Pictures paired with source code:
========================

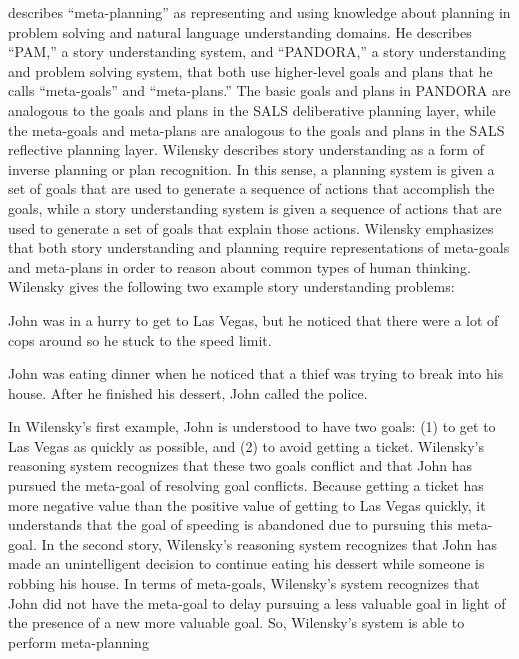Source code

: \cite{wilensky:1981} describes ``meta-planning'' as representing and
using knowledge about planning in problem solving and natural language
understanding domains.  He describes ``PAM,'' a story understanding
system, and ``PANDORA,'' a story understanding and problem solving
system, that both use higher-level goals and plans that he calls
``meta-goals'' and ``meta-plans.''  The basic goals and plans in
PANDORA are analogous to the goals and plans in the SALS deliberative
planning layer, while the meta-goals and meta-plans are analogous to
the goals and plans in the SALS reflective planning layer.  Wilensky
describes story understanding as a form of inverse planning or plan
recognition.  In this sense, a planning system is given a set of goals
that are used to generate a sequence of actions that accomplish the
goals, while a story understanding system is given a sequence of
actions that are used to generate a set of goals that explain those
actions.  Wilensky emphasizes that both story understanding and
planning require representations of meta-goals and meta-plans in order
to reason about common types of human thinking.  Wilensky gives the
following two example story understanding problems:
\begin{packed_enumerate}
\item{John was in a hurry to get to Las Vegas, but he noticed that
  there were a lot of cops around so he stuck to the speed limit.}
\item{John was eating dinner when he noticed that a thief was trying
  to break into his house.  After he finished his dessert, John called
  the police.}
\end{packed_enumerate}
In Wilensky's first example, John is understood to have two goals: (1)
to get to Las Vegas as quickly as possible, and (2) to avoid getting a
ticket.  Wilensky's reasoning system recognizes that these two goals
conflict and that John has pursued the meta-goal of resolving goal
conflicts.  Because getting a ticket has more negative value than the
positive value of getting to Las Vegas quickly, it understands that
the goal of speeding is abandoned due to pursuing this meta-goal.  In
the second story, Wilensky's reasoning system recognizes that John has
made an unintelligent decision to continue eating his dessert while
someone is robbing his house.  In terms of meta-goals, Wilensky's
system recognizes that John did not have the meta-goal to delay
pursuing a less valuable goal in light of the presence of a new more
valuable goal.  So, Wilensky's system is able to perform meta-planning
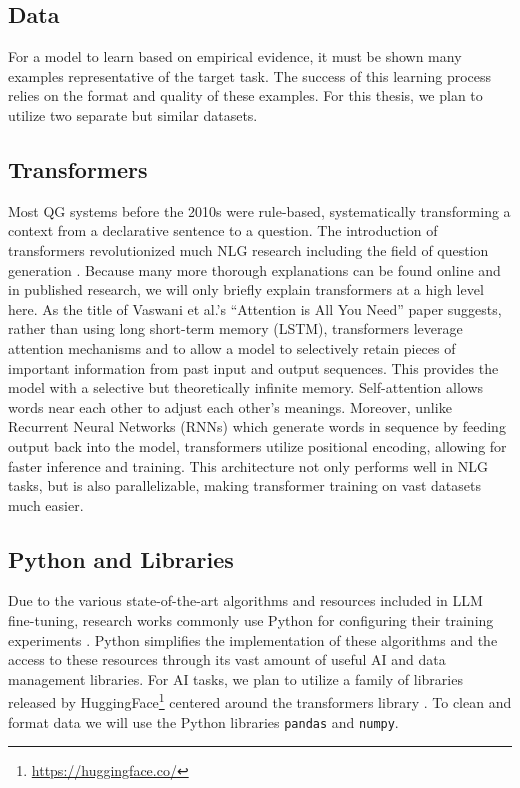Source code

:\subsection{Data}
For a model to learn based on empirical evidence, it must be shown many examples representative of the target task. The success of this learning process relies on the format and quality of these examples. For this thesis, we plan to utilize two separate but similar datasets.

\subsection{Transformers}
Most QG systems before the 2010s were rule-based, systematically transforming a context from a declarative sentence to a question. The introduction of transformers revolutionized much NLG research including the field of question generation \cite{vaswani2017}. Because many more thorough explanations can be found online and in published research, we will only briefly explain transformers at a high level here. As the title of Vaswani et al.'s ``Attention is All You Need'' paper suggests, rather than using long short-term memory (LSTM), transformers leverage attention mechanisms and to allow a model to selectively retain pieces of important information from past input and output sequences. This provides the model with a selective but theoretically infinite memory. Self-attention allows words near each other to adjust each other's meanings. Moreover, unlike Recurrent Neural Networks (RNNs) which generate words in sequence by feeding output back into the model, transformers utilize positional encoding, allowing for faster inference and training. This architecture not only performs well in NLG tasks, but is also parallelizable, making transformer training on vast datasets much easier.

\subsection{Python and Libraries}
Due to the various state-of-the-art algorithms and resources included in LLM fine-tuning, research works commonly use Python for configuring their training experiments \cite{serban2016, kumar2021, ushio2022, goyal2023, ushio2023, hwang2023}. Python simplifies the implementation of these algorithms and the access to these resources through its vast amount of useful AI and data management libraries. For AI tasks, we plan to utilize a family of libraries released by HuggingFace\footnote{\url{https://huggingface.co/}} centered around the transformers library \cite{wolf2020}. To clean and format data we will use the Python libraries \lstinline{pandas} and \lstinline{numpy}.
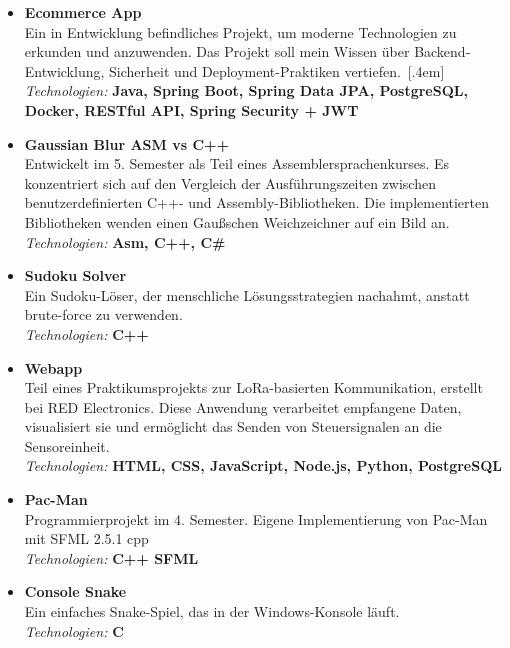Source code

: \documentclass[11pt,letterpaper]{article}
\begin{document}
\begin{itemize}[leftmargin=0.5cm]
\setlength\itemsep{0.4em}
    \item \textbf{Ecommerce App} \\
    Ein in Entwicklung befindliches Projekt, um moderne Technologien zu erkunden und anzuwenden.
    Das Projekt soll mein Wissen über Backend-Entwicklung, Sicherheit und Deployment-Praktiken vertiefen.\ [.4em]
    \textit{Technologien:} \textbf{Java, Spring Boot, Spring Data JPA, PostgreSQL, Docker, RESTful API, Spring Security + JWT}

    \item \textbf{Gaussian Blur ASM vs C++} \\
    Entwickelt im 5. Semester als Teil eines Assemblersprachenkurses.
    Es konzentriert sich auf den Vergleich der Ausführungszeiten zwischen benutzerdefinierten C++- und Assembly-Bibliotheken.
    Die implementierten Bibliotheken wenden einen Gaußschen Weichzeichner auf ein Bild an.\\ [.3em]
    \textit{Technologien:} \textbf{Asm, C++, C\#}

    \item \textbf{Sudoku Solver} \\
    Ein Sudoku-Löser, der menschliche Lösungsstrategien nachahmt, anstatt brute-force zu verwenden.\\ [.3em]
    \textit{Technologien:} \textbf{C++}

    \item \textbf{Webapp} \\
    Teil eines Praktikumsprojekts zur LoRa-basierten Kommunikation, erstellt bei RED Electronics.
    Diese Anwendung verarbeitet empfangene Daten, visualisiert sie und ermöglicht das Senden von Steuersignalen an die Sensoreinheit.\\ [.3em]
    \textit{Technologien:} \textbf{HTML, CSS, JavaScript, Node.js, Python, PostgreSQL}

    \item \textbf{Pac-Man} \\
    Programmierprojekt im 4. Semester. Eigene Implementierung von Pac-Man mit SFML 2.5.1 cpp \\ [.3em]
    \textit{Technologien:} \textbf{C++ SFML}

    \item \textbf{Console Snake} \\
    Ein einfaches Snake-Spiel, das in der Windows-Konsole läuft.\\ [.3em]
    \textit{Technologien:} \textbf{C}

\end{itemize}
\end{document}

========================

Reproduce the data above in full, exactly as it is, with the pictures left out.

» EXPECTED OUTPUT:
Source code

: \cite{wilensky:1981} describes ``meta-planning'' as representing and
using knowledge about planning in problem solving and natural language
understanding domains.  He describes ``PAM,'' a story understanding
system, and ``PANDORA,'' a story understanding and problem solving
system, that both use higher-level goals and plans that he calls
``meta-goals'' and ``meta-plans.''  The basic goals and plans in
PANDORA are analogous to the goals and plans in the SALS deliberative
planning layer, while the meta-goals and meta-plans are analogous to
the goals and plans in the SALS reflective planning layer.  Wilensky
describes story understanding as a form of inverse planning or plan
recognition.  In this sense, a planning system is given a set of goals
that are used to generate a sequence of actions that accomplish the
goals, while a story understanding system is given a sequence of
actions that are used to generate a set of goals that explain those
actions.  Wilensky emphasizes that both story understanding and
planning require representations of meta-goals and meta-plans in order
to reason about common types of human thinking.  Wilensky gives the
following two example story understanding problems:
\begin{packed_enumerate}
\item{John was in a hurry to get to Las Vegas, but he noticed that
  there were a lot of cops around so he stuck to the speed limit.}
\item{John was eating dinner when he noticed that a thief was trying
  to break into his house.  After he finished his dessert, John called
  the police.}
\end{packed_enumerate}
In Wilensky's first example, John is understood to have two goals: (1)
to get to Las Vegas as quickly as possible, and (2) to avoid getting a
ticket.  Wilensky's reasoning system recognizes that these two goals
conflict and that John has pursued the meta-goal of resolving goal
conflicts.  Because getting a ticket has more negative value than the
positive value of getting to Las Vegas quickly, it understands that
the goal of speeding is abandoned due to pursuing this meta-goal.  In
the second story, Wilensky's reasoning system recognizes that John has
made an unintelligent decision to continue eating his dessert while
someone is robbing his house.  In terms of meta-goals, Wilensky's
system recognizes that John did not have the meta-goal to delay
pursuing a less valuable goal in light of the presence of a new more
valuable goal.  So, Wilensky's system is able to perform meta-planning
Source code

:\subsection{Data}
For a model to learn based on empirical evidence, it must be shown many examples representative of the target task. The success of this learning process relies on the format and quality of these examples. For this thesis, we plan to utilize two separate but similar datasets.

\subsection{Transformers}
Most QG systems before the 2010s were rule-based, systematically transforming a context from a declarative sentence to a question. The introduction of transformers revolutionized much NLG research including the field of question generation \cite{vaswani2017}. Because many more thorough explanations can be found online and in published research, we will only briefly explain transformers at a high level here. As the title of Vaswani et al.'s ``Attention is All You Need'' paper suggests, rather than using long short-term memory (LSTM), transformers leverage attention mechanisms and to allow a model to selectively retain pieces of important information from past input and output sequences. This provides the model with a selective but theoretically infinite memory. Self-attention allows words near each other to adjust each other's meanings. Moreover, unlike Recurrent Neural Networks (RNNs) which generate words in sequence by feeding output back into the model, transformers utilize positional encoding, allowing for faster inference and training. This architecture not only performs well in NLG tasks, but is also parallelizable, making transformer training on vast datasets much easier.

\subsection{Python and Libraries}
Due to the various state-of-the-art algorithms and resources included in LLM fine-tuning, research works commonly use Python for configuring their training experiments \cite{serban2016, kumar2021, ushio2022, goyal2023, ushio2023, hwang2023}. Python simplifies the implementation of these algorithms and the access to these resources through its vast amount of useful AI and data management libraries. For AI tasks, we plan to utilize a family of libraries released by HuggingFace\footnote{\url{https://huggingface.co/}} centered around the transformers library \cite{wolf2020}. To clean and format data we will use the Python libraries \lstinline{pandas} and \lstinline{numpy}.
Source code

: \documentclass[11pt,letterpaper]{article}
\begin{document}
\begin{itemize}[leftmargin=0.5cm]
\setlength\itemsep{0.4em}
    \item \textbf{Ecommerce App} \\
    Ein in Entwicklung befindliches Projekt, um moderne Technologien zu erkunden und anzuwenden.
    Das Projekt soll mein Wissen über Backend-Entwicklung, Sicherheit und Deployment-Praktiken vertiefen.\ [.4em]
    \textit{Technologien:} \textbf{Java, Spring Boot, Spring Data JPA, PostgreSQL, Docker, RESTful API, Spring Security + JWT}

    \item \textbf{Gaussian Blur ASM vs C++} \\
    Entwickelt im 5. Semester als Teil eines Assemblersprachenkurses.
    Es konzentriert sich auf den Vergleich der Ausführungszeiten zwischen benutzerdefinierten C++- und Assembly-Bibliotheken.
    Die implementierten Bibliotheken wenden einen Gaußschen Weichzeichner auf ein Bild an.\\ [.3em]
    \textit{Technologien:} \textbf{Asm, C++, C\#}

    \item \textbf{Sudoku Solver} \\
    Ein Sudoku-Löser, der menschliche Lösungsstrategien nachahmt, anstatt brute-force zu verwenden.\\ [.3em]
    \textit{Technologien:} \textbf{C++}

    \item \textbf{Webapp} \\
    Teil eines Praktikumsprojekts zur LoRa-basierten Kommunikation, erstellt bei RED Electronics.
    Diese Anwendung verarbeitet empfangene Daten, visualisiert sie und ermöglicht das Senden von Steuersignalen an die Sensoreinheit.\\ [.3em]
    \textit{Technologien:} \textbf{HTML, CSS, JavaScript, Node.js, Python, PostgreSQL}

    \item \textbf{Pac-Man} \\
    Programmierprojekt im 4. Semester. Eigene Implementierung von Pac-Man mit SFML 2.5.1 cpp \\ [.3em]
    \textit{Technologien:} \textbf{C++ SFML}

    \item \textbf{Console Snake} \\
    Ein einfaches Snake-Spiel, das in der Windows-Konsole läuft.\\ [.3em]
    \textit{Technologien:} \textbf{C}

\end{itemize}
\end{document}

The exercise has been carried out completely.